Reproduce the entries below exactly, but leave the pictures out.
++++ Entries provided ++++
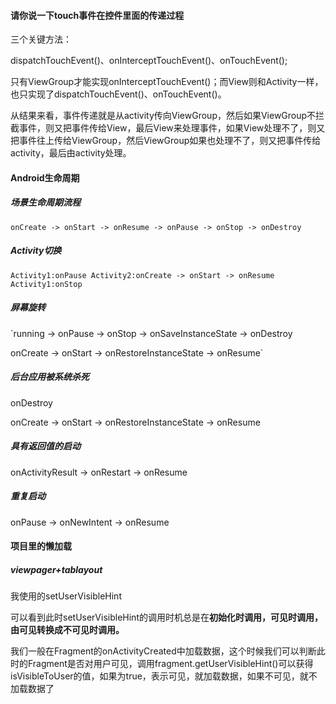 #### 请你说一下touch事件在控件里面的传递过程

三个关键方法：

dispatchTouchEvent()、onInterceptTouchEvent()、onTouchEvent();

只有ViewGroup才能实现onInterceptTouchEvent()；而View则和Activity一样，也只实现了dispatchTouchEvent()、onTouchEvent()。

从结果来看，事件传递就是从activity传向ViewGroup，然后如果ViewGroup不拦截事件，则又把事件传给View，最后View来处理事件，如果View处理不了，则又把事件往上传给ViewGroup，然后ViewGroup如果也处理不了，则又把事件传给activity，最后由activity处理。

#### Android生命周期

##### 场景生命周期流程

`onCreate -> onStart -> onResume -> onPause -> onStop -> onDestroy`

##### Activity切换

`Activity1:onPause
Activity2:onCreate -> onStart -> onResume
Activity1:onStop`

##### 屏幕旋转

`running -> onPause -> onStop -> onSaveInstanceState -> onDestroy

onCreate -> onStart -> onRestoreInstanceState -> onResume`

##### 后台应用被系统杀死

onDestroy

onCreate -> onStart -> onRestoreInstanceState -> onResume

##### 具有返回值的启动

onActivityResult -> onRestart -> onResume

##### 重复启动

onPause -> onNewIntent -> onResume

#### 项目里的懒加载

##### viewpager+tablayout

我使用的setUserVisibleHint

可以看到此时setUserVisibleHint的调用时机总是在**初始化时调用，可见时调用，由可见转换成不可见时调用。**

我们一般在Fragment的onActivityCreated中加载数据，这个时候我们可以判断此时的Fragment是否对用户可见，调用fragment.getUserVisibleHint()可以获得isVisibleToUser的值，如果为true，表示可见，就加载数据，如果不可见，就不加载数据了



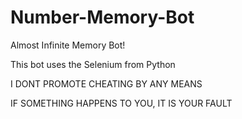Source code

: # Number-Memory-Bot

Almost Infinite Memory Bot!

This bot uses the Selenium from Python

I DONT PROMOTE CHEATING BY ANY MEANS

IF SOMETHING HAPPENS TO YOU, IT IS YOUR FAULT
++++
* Reply:
 #### 请你说一下touch事件在控件里面的传递过程

三个关键方法：

dispatchTouchEvent()、onInterceptTouchEvent()、onTouchEvent();

只有ViewGroup才能实现onInterceptTouchEvent()；而View则和Activity一样，也只实现了dispatchTouchEvent()、onTouchEvent()。

从结果来看，事件传递就是从activity传向ViewGroup，然后如果ViewGroup不拦截事件，则又把事件传给View，最后View来处理事件，如果View处理不了，则又把事件往上传给ViewGroup，然后ViewGroup如果也处理不了，则又把事件传给activity，最后由activity处理。

#### Android生命周期

##### 场景生命周期流程

`onCreate -> onStart -> onResume -> onPause -> onStop -> onDestroy`

##### Activity切换

`Activity1:onPause
Activity2:onCreate -> onStart -> onResume
Activity1:onStop`

##### 屏幕旋转

`running -> onPause -> onStop -> onSaveInstanceState -> onDestroy

onCreate -> onStart -> onRestoreInstanceState -> onResume`

##### 后台应用被系统杀死

onDestroy

onCreate -> onStart -> onRestoreInstanceState -> onResume

##### 具有返回值的启动

onActivityResult -> onRestart -> onResume

##### 重复启动

onPause -> onNewIntent -> onResume

#### 项目里的懒加载

##### viewpager+tablayout

我使用的setUserVisibleHint

可以看到此时setUserVisibleHint的调用时机总是在**初始化时调用，可见时调用，由可见转换成不可见时调用。**

我们一般在Fragment的onActivityCreated中加载数据，这个时候我们可以判断此时的Fragment是否对用户可见，调用fragment.getUserVisibleHint()可以获得isVisibleToUser的值，如果为true，表示可见，就加载数据，如果不可见，就不加载数据了



Source code

: # Number-Memory-Bot

Almost Infinite Memory Bot!

This bot uses the Selenium from Python

I DONT PROMOTE CHEATING BY ANY MEANS

IF SOMETHING HAPPENS TO YOU, IT IS YOUR FAULT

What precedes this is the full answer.